◆ Your instructions
Copy the lines below exactly. No picture goes into the copy.
══ Data excerpts
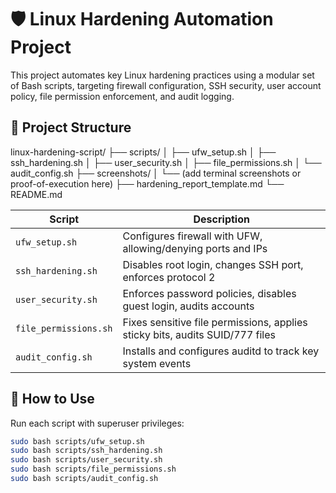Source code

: # 🛡️ Linux Hardening Automation Project

This project automates key Linux hardening practices using a modular set of Bash scripts, targeting firewall configuration, SSH security, user account policy, file permission enforcement, and audit logging.

## 📂 Project Structure

linux-hardening-script/
├── scripts/
│ ├── ufw_setup.sh
│ ├── ssh_hardening.sh
│ ├── user_security.sh
│ ├── file_permissions.sh
│ └── audit_config.sh
├── screenshots/
│ └── (add terminal screenshots or proof-of-execution here)
├── hardening_report_template.md
└── README.md



| Script | Description |
|--------|-------------|
| `ufw_setup.sh` | Configures firewall with UFW, allowing/denying ports and IPs |
| `ssh_hardening.sh` | Disables root login, changes SSH port, enforces protocol 2 |
| `user_security.sh` | Enforces password policies, disables guest login, audits accounts |
| `file_permissions.sh` | Fixes sensitive file permissions, applies sticky bits, audits SUID/777 files |
| `audit_config.sh` | Installs and configures auditd to track key system events |

## 🚀 How to Use

Run each script with superuser privileges:

```bash
sudo bash scripts/ufw_setup.sh
sudo bash scripts/ssh_hardening.sh
sudo bash scripts/user_security.sh
sudo bash scripts/file_permissions.sh
sudo bash scripts/audit_config.sh
```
════
◆ Response to this task
Source code

: # 🛡️ Linux Hardening Automation Project

This project automates key Linux hardening practices using a modular set of Bash scripts, targeting firewall configuration, SSH security, user account policy, file permission enforcement, and audit logging.

## 📂 Project Structure

linux-hardening-script/
├── scripts/
│ ├── ufw_setup.sh
│ ├── ssh_hardening.sh
│ ├── user_security.sh
│ ├── file_permissions.sh
│ └── audit_config.sh
├── screenshots/
│ └── (add terminal screenshots or proof-of-execution here)
├── hardening_report_template.md
└── README.md



| Script | Description |
|--------|-------------|
| `ufw_setup.sh` | Configures firewall with UFW, allowing/denying ports and IPs |
| `ssh_hardening.sh` | Disables root login, changes SSH port, enforces protocol 2 |
| `user_security.sh` | Enforces password policies, disables guest login, audits accounts |
| `file_permissions.sh` | Fixes sensitive file permissions, applies sticky bits, audits SUID/777 files |
| `audit_config.sh` | Installs and configures auditd to track key system events |

## 🚀 How to Use

Run each script with superuser privileges:

```bash
sudo bash scripts/ufw_setup.sh
sudo bash scripts/ssh_hardening.sh
sudo bash scripts/user_security.sh
sudo bash scripts/file_permissions.sh
sudo bash scripts/audit_config.sh
```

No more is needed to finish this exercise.